Deontay Wilder's Imperfection as a Boxer is Exactly What Makes Him Great

Americans have long had a Romantic-with-a-capital-R relationship with boxing's heavyweight division. From Jack Johnson to Joe Louis to Rocky Marciano, from the Ali-Frazier-Foreman Industrial Complex to Iron Mike and the Real Deal, fight fans in the US and the grandest weight division have never been less than friends with benefits, even in leaner years.

Fortunately, the last half-decade has seen a shot in the heavyweight arm thanks to Tyson Fury and Anthony Joshua mercifully ending Wladimir Klitschko's Reign of Boring Terror and Andy Ruiz Jr. bewitching our hearts with a rapturous underdog story at AJ's expense. But the greatest symbol of heavyweight boxing's exclusive status here and now is the hardest hitter possibly of all time, the pugilistic contradiction who exists at the curious vertex of boxing and beheading, Deontay Wilder.

As observers were quick to mention, the Bronze Bomber was behind on all three judges' cards when Saturday's fight with Luis Ortiz concluded. Notably, however, these mentions took place when Ortiz was still trying to figure out where he was after being spattered all over the canvas by Wilder's thunderous right hand.

Take your scorecards and shove 'em.

That's the whole thing about Wilder. The cards don't matter. Boxing doesn't matter. Norms and logic are useless when reckoning with how this man drops the guillotine blade. The only thing that does matter is the virtuoso right hand packed with equal parts light of heaven and fire of hell, the one that wiped Ortiz's head bone-dry, every last bead of sweat flying off his dome in an instant like lemmings off a cliff.

And it's why the heavyweight division provides a flavor of curious, infinite bliss that no other class of competitive facepunching can match. (No matter what Tyson Fury says.)

Name one man who can consistently overcome all three scorecards in the blink of an eye and turn a seemingly head-scratching performance into a masterstroke that would elicit a harmonious gasp out of Abraham, Da Vinci, and Elvis. The reason you cannot is because boxing isn't supposed to work this way. The fiercest knockout artists the ring has known -- Marciano, Foreman, Tyson, freaking Naoya Inoue -- never *chose* to put themselves in such tough positions knowing that their sheer power could bail them out if they simply stayed patient and felt out those two seconds of laser-guided ultraviolence.

Wilder isn't some kind of technical marvel. His footwork will never earn him a spot on tour with Alvin Ailey.

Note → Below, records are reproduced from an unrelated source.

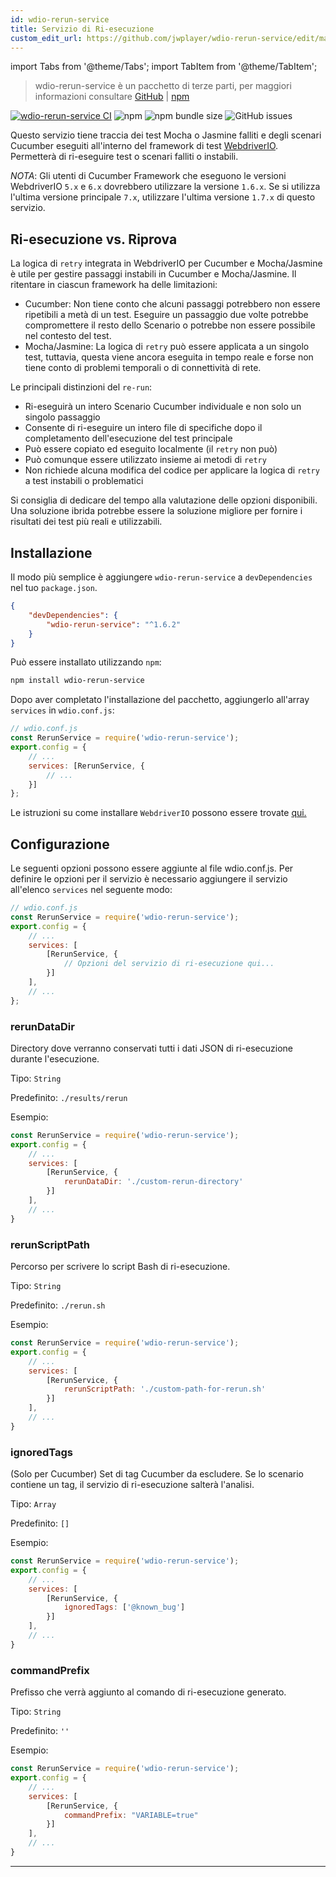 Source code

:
 ```yaml
---
id: wdio-rerun-service
title: Servizio di Ri-esecuzione
custom_edit_url: https://github.com/jwplayer/wdio-rerun-service/edit/master/README.md
---
```


import Tabs from '@theme/Tabs';
import TabItem from '@theme/TabItem';

> wdio-rerun-service è un pacchetto di terze parti, per maggiori informazioni consultare [GitHub](https://github.com/jwplayer/wdio-rerun-service) | [npm](https://www.npmjs.com/package/wdio-rerun-service)

[![wdio-rerun-service CI](https://github.com/webdriverio-community/wdio-rerun-service/actions/workflows/node.js.yml/badge.svg)](https://github.com/webdriverio-community/wdio-rerun-service/actions/workflows/node.js.yml)
![npm](https://img.shields.io/npm/dm/wdio-rerun-service)
![npm bundle size](https://img.shields.io/bundlephobia/min/wdio-rerun-service)
![GitHub issues](https://img.shields.io/github/issues/webdriverio-community/wdio-rerun-service)

Questo servizio tiene traccia dei test Mocha o Jasmine falliti e degli scenari Cucumber eseguiti all'interno del framework di test [WebdriverIO](https://webdriver.io). Permetterà di ri-eseguire test o scenari falliti o instabili.

_NOTA_: Gli utenti di Cucumber Framework che eseguono le versioni WebdriverIO `5.x` e `6.x` dovrebbero utilizzare la versione `1.6.x`. Se si utilizza l'ultima versione principale `7.x`, utilizzare l'ultima versione `1.7.x` di questo servizio.

## Ri-esecuzione vs. Riprova

La logica di `retry` integrata in WebdriverIO per Cucumber e Mocha/Jasmine è utile per gestire passaggi instabili in Cucumber e Mocha/Jasmine. Il ritentare in ciascun framework ha delle limitazioni:
* Cucumber: Non tiene conto che alcuni passaggi potrebbero non essere ripetibili a metà di un test. Eseguire un passaggio due volte potrebbe compromettere il resto dello Scenario o potrebbe non essere possibile nel contesto del test.
* Mocha/Jasmine: La logica di `retry` può essere applicata a un singolo test, tuttavia, questa viene ancora eseguita in tempo reale e forse non tiene conto di problemi temporali o di connettività di rete.

Le principali distinzioni del `re-run`:
* Ri-eseguirà un intero Scenario Cucumber individuale e non solo un singolo passaggio
* Consente di ri-eseguire un intero file di specifiche dopo il completamento dell'esecuzione del test principale
* Può essere copiato ed eseguito localmente (il `retry` non può)
* Può comunque essere utilizzato insieme ai metodi di `retry`
* Non richiede alcuna modifica del codice per applicare la logica di `retry` a test instabili o problematici

Si consiglia di dedicare del tempo alla valutazione delle opzioni disponibili. Una soluzione ibrida potrebbe essere la soluzione migliore per fornire i risultati dei test più reali e utilizzabili.

## Installazione

Il modo più semplice è aggiungere `wdio-rerun-service` a `devDependencies` nel tuo `package.json`.

```json
{
    "devDependencies": {
        "wdio-rerun-service": "^1.6.2"
    }
}
```

Può essere installato utilizzando `npm`:

```bash
npm install wdio-rerun-service
```

Dopo aver completato l'installazione del pacchetto, aggiungerlo all'array `services` in `wdio.conf.js`:

```js
// wdio.conf.js
const RerunService = require('wdio-rerun-service');
export.config = {
    // ...
    services: [RerunService, {
        // ...
    }]
};
```

Le istruzioni su come installare `WebdriverIO` possono essere trovate [qui.](https://webdriver.io/docs/gettingstarted.html)

## Configurazione

Le seguenti opzioni possono essere aggiunte al file wdio.conf.js. Per definire le opzioni per il servizio è necessario aggiungere il servizio all'elenco `services` nel seguente modo:

```js
// wdio.conf.js
const RerunService = require('wdio-rerun-service');
export.config = {
    // ...
    services: [
        [RerunService, {
            // Opzioni del servizio di ri-esecuzione qui...
        }]
    ],
    // ...
};
```

### rerunDataDir
Directory dove verranno conservati tutti i dati JSON di ri-esecuzione durante l'esecuzione.

Tipo: `String`

Predefinito: `./results/rerun`

Esempio:
```js
const RerunService = require('wdio-rerun-service');
export.config = {
    // ...
    services: [
        [RerunService, {
            rerunDataDir: './custom-rerun-directory'
        }]
    ],
    // ...
}
```

### rerunScriptPath
Percorso per scrivere lo script Bash di ri-esecuzione.

Tipo: `String`

Predefinito: `./rerun.sh`

Esempio:
```js
const RerunService = require('wdio-rerun-service');
export.config = {
    // ...
    services: [
        [RerunService, {
            rerunScriptPath: './custom-path-for-rerun.sh'
        }]
    ],
    // ...
}
```

### ignoredTags
(Solo per Cucumber) Set di tag Cucumber da escludere. Se lo scenario contiene un tag, il servizio di ri-esecuzione salterà l'analisi.

Tipo: `Array`

Predefinito: `[]`

Esempio:
```js
const RerunService = require('wdio-rerun-service');
export.config = {
    // ...
    services: [
        [RerunService, {
            ignoredTags: ['@known_bug']
        }]
    ],
    // ...
}
```

### commandPrefix
Prefisso che verrà aggiunto al comando di ri-esecuzione generato.

Tipo: `String`

Predefinito: `''`

Esempio:
```js
const RerunService = require('wdio-rerun-service');
export.config = {
    // ...
    services: [
        [RerunService, {
            commandPrefix: "VARIABLE=true"
        }]
    ],
    // ...
}
```
----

But the disciplined coolness that allows him to lay in the cut past the midpoint of a fight waiting for his shot while an opponent out-points him is approaching historic territory. He puts himself in a hole like this on purpose, an utterly insane decision if made by any other man. He doesn't win despite a lack of strategy -- that is the strategy.

And to this day, at age 34 and with 43 pro fights under his belt, he's never lost even once.

It may be that in 100 years, Wilder is a footnote in the history of facepunching. But here and now, there is no greater equalizer than the Bomber's spectacular starboard cannon. Like Mariano Rivera's cutter, you know it's coming and you're still helpless to stop it.

It's a certain ferocious magic that can only exist in the heavyweight class. And it's why American boxing heads just can't quit 'em.